Below are lines of data. Give the number of them that contain the string "type", and nothing else.

Top of MATERIALS PROVIDED

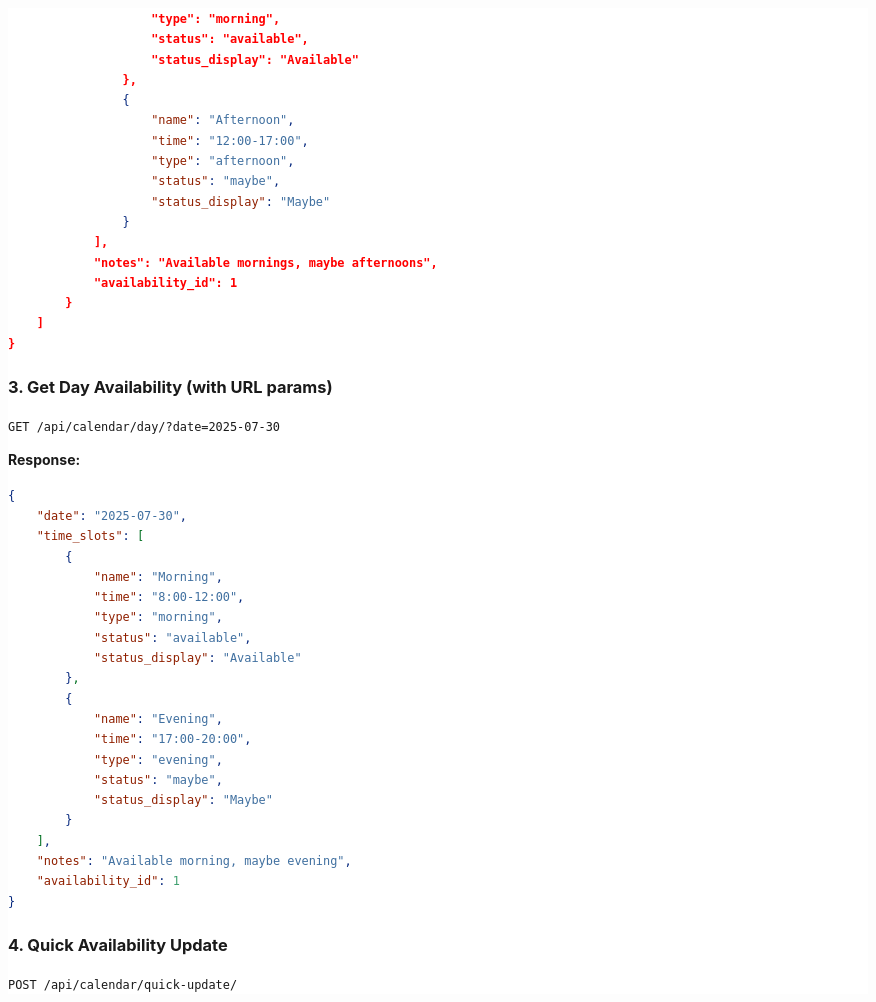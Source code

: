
 ```json
                    "type": "morning",
                    "status": "available",
                    "status_display": "Available"
                },
                {
                    "name": "Afternoon", 
                    "time": "12:00-17:00", 
                    "type": "afternoon",
                    "status": "maybe",
                    "status_display": "Maybe"
                }
            ],
            "notes": "Available mornings, maybe afternoons",
            "availability_id": 1
        }
    ]
}
```

### 3. Get Day Availability (with URL params)
```
GET /api/calendar/day/?date=2025-07-30
```

**Response:**
```json
{
    "date": "2025-07-30",
    "time_slots": [
        {
            "name": "Morning", 
            "time": "8:00-12:00", 
            "type": "morning",
            "status": "available",
            "status_display": "Available"
        },
        {
            "name": "Evening", 
            "time": "17:00-20:00", 
            "type": "evening",
            "status": "maybe",
            "status_display": "Maybe"
        }
    ],
    "notes": "Available morning, maybe evening",
    "availability_id": 1
}
```

### 4. Quick Availability Update
```
POST /api/calendar/quick-update/
```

Bottom of MATERIALS PROVIDED

» ANSWER TO THIS PROBLEM
4